How much further could this be from the variation on the dreary hero’s journey that is the common-or-garden-variety music film? Salieri isn’t the antagonist standing in the hero’s way: he is the protagonist, and we watch as he successfully destroys a man whose only crime is that he’s better at what he does than the bitter, self-centred main character. And what makes this more tragic is that Salieri, for all his poisonous pettiness, has enough self-awareness to understand what he is doing. As his plot progresses and as he fuels Mozart’s own self-destructive side, he begins to feel unexpected pangs of conscience. His destruction of the young genius birthes an amazing work of art, Mozart’s Requiem, yet it also destroys the conduit for this art, in an unhealthy relationship that isn’t entirely different from the sadomasochistic teacher-student dynamic of Whiplash. In destroying Mozart the man, Salieri becomes midwife to Mozart the legend.

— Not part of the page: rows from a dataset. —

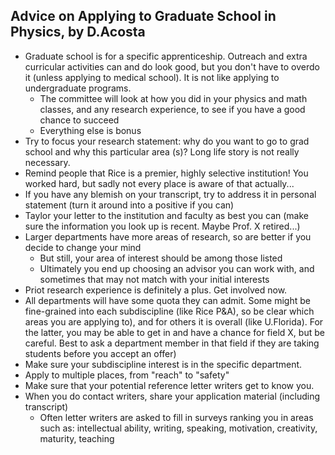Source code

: ## Advice on Applying to Graduate School in Physics, by D.Acosta
- Graduate school is for a specific apprenticeship. Outreach and extra curricular activities can and do look good, but you don't have to overdo it (unless applying to medical school). It is not like applying to undergraduate programs.
   - 	The committee will look at how you did in your physics and math classes, and any research experience, to see if you have a good chance to succeed
   - 	Everything else is bonus
- Try to focus your research statement: why do you want to go to grad school and why this particular area (s)? Long life story is not really necessary.
- Remind people that Rice is a premier, highly selective institution! You worked hard, but sadly not every place is aware of that actually...
- If you have any blemish on your transcript, try to address it in personal statement (turn it around into a positive if you can)
- Taylor your letter to the institution and faculty as best you can (make sure the information you look up is recent. Maybe Prof. X retired...)
- Larger departments have more areas of research, so are better if you decide to change your mind
   - But still, your area of interest should be among those listed
	- Ultimately you end up choosing an advisor you can work with, and sometimes that may not match with your initial interests
- Priot research experience is definitely a plus. Get involved now.
- All departments will have some quota they can admit. Some might be fine-grained into each subdiscipline (like Rice P&A), so be clear which areas you are applying to), and for others it is overall (like U.Florida). For the latter, you may be able to get in and have a chance for field X, but be careful. Best to ask a department member in that field if they are taking students before you accept an offer)
- Make sure your subdiscipline interest is in the specific department. 
- Apply to multiple places, from "reach" to  "safety"
- Make sure that your potential reference letter writers get to know you. 
- When you do contact writers, share your application material (including transcript)
   - Often letter writers are asked to fill in surveys ranking you in areas such as: intellectual ability, writing, speaking, motivation, creativity, maturity, teaching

"That was God laughing at me. Through that obscene giggle..."

And therein lies the razor-sharp irony of Amadeus. Salieri is a man painfully aware of his own mediocrity, and in his sacrilegious envy he destroys Mozart, being the only one at the time to recognise his genius for it he is – yet in death, the composer becomes the iconic genius, while Salieri is all but forgotten. Just as it begins, the film ends with a forgotten old man who, after a fashion, killed his beloved nemesis but who cannot even kill himself; he is spirited away to an insane asylum, where we see him relating his blasphemous tale to an idealistic young priest and preaching to the insane, the self-styled patron saint of mediocrity.

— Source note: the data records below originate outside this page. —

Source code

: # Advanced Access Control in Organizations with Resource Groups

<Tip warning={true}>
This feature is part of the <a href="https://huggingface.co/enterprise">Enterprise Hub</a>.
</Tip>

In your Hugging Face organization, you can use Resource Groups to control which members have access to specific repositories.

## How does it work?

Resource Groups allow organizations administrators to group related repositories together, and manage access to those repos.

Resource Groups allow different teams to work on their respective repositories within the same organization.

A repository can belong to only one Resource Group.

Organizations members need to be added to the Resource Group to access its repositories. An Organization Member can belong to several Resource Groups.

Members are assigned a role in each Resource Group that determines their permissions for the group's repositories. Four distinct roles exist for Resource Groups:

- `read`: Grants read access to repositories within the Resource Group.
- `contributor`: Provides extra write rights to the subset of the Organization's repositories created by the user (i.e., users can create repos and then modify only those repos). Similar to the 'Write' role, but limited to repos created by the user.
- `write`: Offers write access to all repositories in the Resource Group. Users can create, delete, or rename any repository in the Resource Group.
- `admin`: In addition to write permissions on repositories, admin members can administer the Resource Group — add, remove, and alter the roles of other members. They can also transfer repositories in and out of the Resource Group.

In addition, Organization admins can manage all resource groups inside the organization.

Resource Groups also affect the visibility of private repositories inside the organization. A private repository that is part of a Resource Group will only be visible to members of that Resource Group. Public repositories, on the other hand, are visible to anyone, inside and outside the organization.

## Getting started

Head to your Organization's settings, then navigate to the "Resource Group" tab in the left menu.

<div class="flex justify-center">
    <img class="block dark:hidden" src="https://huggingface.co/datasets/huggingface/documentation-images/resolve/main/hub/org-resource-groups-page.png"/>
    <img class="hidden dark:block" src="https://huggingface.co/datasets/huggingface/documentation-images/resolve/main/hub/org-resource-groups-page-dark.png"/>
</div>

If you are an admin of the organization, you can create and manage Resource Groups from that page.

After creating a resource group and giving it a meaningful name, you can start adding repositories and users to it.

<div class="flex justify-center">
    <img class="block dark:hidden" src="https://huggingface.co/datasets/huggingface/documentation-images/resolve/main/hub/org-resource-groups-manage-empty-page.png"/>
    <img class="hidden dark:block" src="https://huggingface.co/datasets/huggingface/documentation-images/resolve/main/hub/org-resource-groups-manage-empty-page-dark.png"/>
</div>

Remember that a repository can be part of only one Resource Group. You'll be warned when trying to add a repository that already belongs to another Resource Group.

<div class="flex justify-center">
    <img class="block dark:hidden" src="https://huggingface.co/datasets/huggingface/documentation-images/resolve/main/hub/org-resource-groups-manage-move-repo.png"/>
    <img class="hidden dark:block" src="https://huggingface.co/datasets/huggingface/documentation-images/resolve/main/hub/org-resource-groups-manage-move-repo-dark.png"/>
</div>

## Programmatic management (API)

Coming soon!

In terms of its plot, and in comparison to the conventional music film, Amadeus is pretty far from inspirational – yet as an example of cinematic art, it’s joyous. It looks beautiful without succumbing to the superficial prettiness of so much period drama. The writing is witty and powerful, delivered by the actors with the right blend of naturalism and stylisation. Abraham is a sublime Salieri, moving from sly irony through self-pity to toxic hatred with an ease that is gorgeous – but the other performances, while mostly requiring less of a range, are just as impressive. Hulce’s Mozart is infuriating, oblivious and heartbreaking in equal measure, and the smaller roles are spot-on, especially Jeffrey Jones’ hilarious performance as Emperor Joseph II. All in all, Amadeus is a classic of a kind that is rarely made these days and that deserves to be better remembered than it is – not least because, like Whiplash, it is a fantastic corrective to the generic, utterly conventional music films out there.